Facilitating Formative Feedback: Using Simulations to Impact the Capability of Novice Mathematics Teachers

This project explores the ways in which thoughtfully designed simulations can provide preservice teachers with formative assessment opportunities that serve as a complement to, or alternative to as needed, feedback derived from field placement contexts. A set of simulations will be designed with a focus on eliciting and interpreting student thinking. These simulations will be used with preservice teachers in three elementary teacher preparation programs of varying size and demographics.

Full Description

During their initial teacher preparation experiences, preservice teachers need meaningful formative assessment that can support them in developing their skills and practices as new teachers of mathematics. While field placements offer some such opportunities, too often preservice teachers are not able to see, experience, and enact a full range of research-based effective mathematics teaching practices. This level II four-year design and development study in the assessment strand explores the ways in which thoughtfully designed simulations can provide preservice teachers with formative assessment opportunities that serve as a complement to, or alternative to as needed, feedback derived from field placement contexts. A set of simulations will be designed with a focus on eliciting and interpreting student thinking. These simulations will be used with preservice teachers in three elementary teacher preparation programs of varying size and demographics. Data will be collected to understand the ways in which the feedback from engaging in the simulations serves to strengthen preservice teachers' abilities to elicit and interpret student thinking through an analysis of performance in the simulations, interviews with preservice teachers, and feedback from teacher educators. An associated study will establish the reliability and validity of the simulations as assessment tools.
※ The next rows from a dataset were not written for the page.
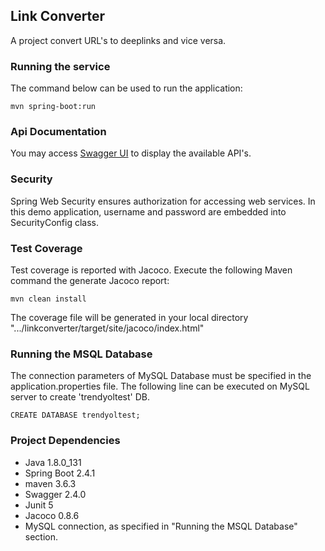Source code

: ## Link Converter 

A project convert URL's to deeplinks and vice versa. 

### Running the service

The command below can be used to run the application:
```
mvn spring-boot:run
```


### Api Documentation

You may access [Swagger UI](http://localhost:8080/swagger-ui.html) to display the available API's. 

### Security

Spring Web Security ensures authorization for accessing web services. In this demo application, username and password are embedded into SecurityConfig class.


### Test Coverage

Test coverage is reported with Jacoco. Execute the following Maven command the generate Jacoco report:
```
mvn clean install
```

The coverage file will be generated in your local directory ".../linkconverter/target/site/jacoco/index.html" 


### Running the MSQL Database

The connection parameters of MySQL Database must be specified in the application.properties file. The following line can be executed on MySQL server to create 'trendyoltest' DB. 

```
CREATE DATABASE trendyoltest;
```


### Project Dependencies 
- Java 1.8.0_131 
- Spring Boot 2.4.1
- maven 3.6.3
- Swagger 2.4.0
- Junit 5
- Jacoco 0.8.6
- MySQL connection, as specified in "Running the MSQL Database" section.
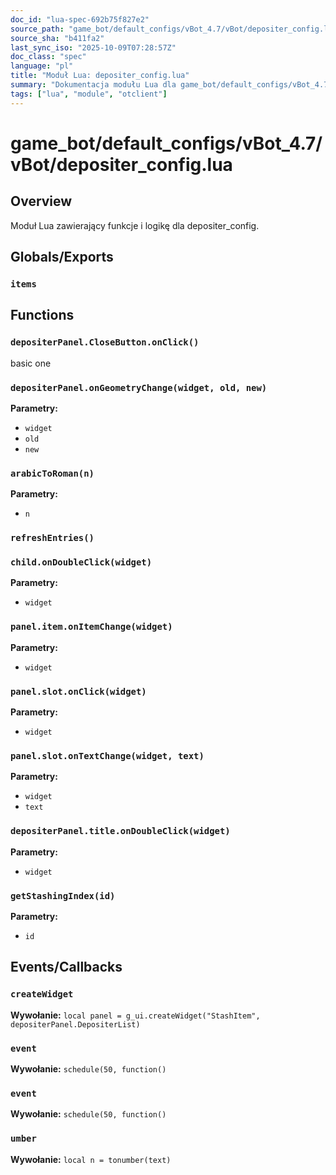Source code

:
 ```yaml
---
doc_id: "lua-spec-692b75f827e2"
source_path: "game_bot/default_configs/vBot_4.7/vBot/depositer_config.lua"
source_sha: "b411fa2"
last_sync_iso: "2025-10-09T07:28:57Z"
doc_class: "spec"
language: "pl"
title: "Moduł Lua: depositer_config.lua"
summary: "Dokumentacja modułu Lua dla game_bot/default_configs/vBot_4.7/vBot/depositer_config.lua"
tags: ["lua", "module", "otclient"]
---
```


# game_bot/default_configs/vBot_4.7/vBot/depositer_config.lua

## Overview

Moduł Lua zawierający funkcje i logikę dla depositer_config.

## Globals/Exports

### `items`

## Functions

### `depositerPanel.CloseButton.onClick()`

basic one

### `depositerPanel.onGeometryChange(widget, old, new)`

**Parametry:**

- `widget`
- `old`
- `new`

### `arabicToRoman(n)`

**Parametry:**

- `n`

### `refreshEntries()`

### `child.onDoubleClick(widget)`

**Parametry:**

- `widget`

### `panel.item.onItemChange(widget)`

**Parametry:**

- `widget`

### `panel.slot.onClick(widget)`

**Parametry:**

- `widget`

### `panel.slot.onTextChange(widget, text)`

**Parametry:**

- `widget`
- `text`

### `depositerPanel.title.onDoubleClick(widget)`

**Parametry:**

- `widget`

### `getStashingIndex(id)`

**Parametry:**

- `id`

## Events/Callbacks

### `createWidget`

**Wywołanie:** `local panel = g_ui.createWidget("StashItem", depositerPanel.DepositerList)`

### `event`

**Wywołanie:** `schedule(50, function()`

### `event`

**Wywołanie:** `schedule(50, function()`

### `umber`

**Wywołanie:** `local n = tonumber(text)`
Simulations will be developed and tested in three cycles, with iterative improvements made between each cycle. The first cycle will involve 10 preservice teachers in a pilot study separate from participation in a course, in which preservice teachers engage in a simulation, receive formative feedback, and engage in a second similar simulation. This cycle will evaluate the extent to which feedback appears to influence subsequent performance. In the second cycle, the project will work with three teacher educators in diverse contexts to enact the simulations with all preservice teachers in one section of their elementary mathematics methods courses. In the final cycle, the use of the simulations will shift from a research team actor playing the role of the student to a site-based actor recruited by the teacher educators at each of the three institutions. To validate the tools, researcher reliability and teacher educator reliability studies will be conducted to asses the extent to which the four different simulation assessments provide consistent feedback on the targeted teaching practices and the extent to which the scoring of the assessments are reliable. A G study (generalizability study) will be conducted to evaluate the extent to which the teacher participant is the primary source of variation as compared to variations from student actors or the rater administering the assessment. Results will be disseminated in a variety of mathematics education settings and the simulation materials will be made available to practitioners and adapted for additional use in  mixed-reality simulation platforms.